GIVEN INFORMATION Block Start

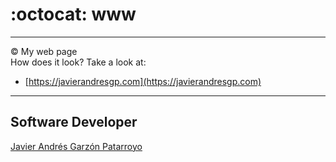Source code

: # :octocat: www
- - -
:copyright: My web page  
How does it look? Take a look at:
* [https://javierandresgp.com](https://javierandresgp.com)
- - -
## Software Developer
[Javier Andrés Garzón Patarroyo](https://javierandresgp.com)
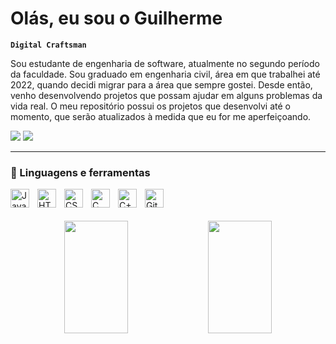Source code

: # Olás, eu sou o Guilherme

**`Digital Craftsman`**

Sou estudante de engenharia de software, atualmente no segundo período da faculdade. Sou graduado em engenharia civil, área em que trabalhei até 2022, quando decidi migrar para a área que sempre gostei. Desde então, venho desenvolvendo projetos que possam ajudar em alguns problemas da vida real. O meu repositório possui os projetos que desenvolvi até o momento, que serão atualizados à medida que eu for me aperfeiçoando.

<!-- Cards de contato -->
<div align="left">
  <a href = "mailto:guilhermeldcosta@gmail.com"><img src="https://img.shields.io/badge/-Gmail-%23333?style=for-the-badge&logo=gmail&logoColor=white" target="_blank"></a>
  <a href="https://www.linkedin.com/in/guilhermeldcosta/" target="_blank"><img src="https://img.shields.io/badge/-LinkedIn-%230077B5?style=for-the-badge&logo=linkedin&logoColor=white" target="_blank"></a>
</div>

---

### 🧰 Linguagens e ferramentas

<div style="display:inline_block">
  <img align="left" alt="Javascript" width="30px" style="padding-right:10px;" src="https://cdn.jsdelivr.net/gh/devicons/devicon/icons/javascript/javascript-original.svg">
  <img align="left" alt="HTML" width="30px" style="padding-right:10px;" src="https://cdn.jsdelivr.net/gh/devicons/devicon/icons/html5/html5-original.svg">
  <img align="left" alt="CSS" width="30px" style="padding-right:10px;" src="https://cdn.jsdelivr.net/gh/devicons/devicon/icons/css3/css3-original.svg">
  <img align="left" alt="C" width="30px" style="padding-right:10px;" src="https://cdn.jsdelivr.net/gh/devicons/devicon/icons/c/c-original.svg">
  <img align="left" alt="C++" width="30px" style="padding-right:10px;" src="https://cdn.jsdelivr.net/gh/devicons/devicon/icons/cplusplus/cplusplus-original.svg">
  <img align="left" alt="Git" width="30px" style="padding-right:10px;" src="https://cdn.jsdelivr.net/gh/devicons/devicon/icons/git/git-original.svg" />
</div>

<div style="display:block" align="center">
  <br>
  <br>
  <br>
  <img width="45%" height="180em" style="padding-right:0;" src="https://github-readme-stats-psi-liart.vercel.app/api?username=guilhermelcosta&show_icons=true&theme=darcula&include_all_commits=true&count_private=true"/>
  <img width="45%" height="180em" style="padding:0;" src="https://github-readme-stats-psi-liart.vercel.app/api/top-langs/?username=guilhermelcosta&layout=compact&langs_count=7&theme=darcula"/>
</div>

GIVEN INFORMATION Block End
GIVEN INFORMATION Block Start

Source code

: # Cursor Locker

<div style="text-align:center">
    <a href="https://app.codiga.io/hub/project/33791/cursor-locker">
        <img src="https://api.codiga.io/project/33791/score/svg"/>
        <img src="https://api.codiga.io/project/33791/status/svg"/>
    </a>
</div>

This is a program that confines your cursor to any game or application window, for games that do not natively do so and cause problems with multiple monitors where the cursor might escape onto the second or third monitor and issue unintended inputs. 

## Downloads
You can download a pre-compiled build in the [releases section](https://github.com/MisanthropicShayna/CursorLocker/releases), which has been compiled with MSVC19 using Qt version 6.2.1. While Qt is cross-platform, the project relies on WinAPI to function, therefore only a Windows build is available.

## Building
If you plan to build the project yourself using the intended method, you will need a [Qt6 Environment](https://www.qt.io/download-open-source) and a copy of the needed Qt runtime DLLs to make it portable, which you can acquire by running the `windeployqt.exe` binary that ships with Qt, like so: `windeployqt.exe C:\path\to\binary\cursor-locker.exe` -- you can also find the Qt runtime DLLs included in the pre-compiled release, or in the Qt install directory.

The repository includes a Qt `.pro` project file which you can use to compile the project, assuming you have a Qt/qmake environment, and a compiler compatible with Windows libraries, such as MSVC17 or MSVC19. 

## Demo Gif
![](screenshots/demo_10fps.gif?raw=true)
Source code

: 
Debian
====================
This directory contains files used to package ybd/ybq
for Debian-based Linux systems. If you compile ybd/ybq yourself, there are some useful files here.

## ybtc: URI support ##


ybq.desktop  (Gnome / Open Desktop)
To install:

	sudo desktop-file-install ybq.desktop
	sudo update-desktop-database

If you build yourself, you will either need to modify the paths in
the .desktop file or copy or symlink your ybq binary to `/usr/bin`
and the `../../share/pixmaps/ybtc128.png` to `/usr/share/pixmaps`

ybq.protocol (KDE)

GIVEN INFORMATION Block End

Using the material above, filter for lines holding "username" and copy each one.

  <img width="45%" height="180em" style="padding-right:0;" src="https://github-readme-stats-psi-liart.vercel.app/api?username=guilhermelcosta&show_icons=true&theme=darcula&include_all_commits=true&count_private=true"/>
  <img width="45%" height="180em" style="padding:0;" src="https://github-readme-stats-psi-liart.vercel.app/api/top-langs/?username=guilhermelcosta&layout=compact&langs_count=7&theme=darcula"/>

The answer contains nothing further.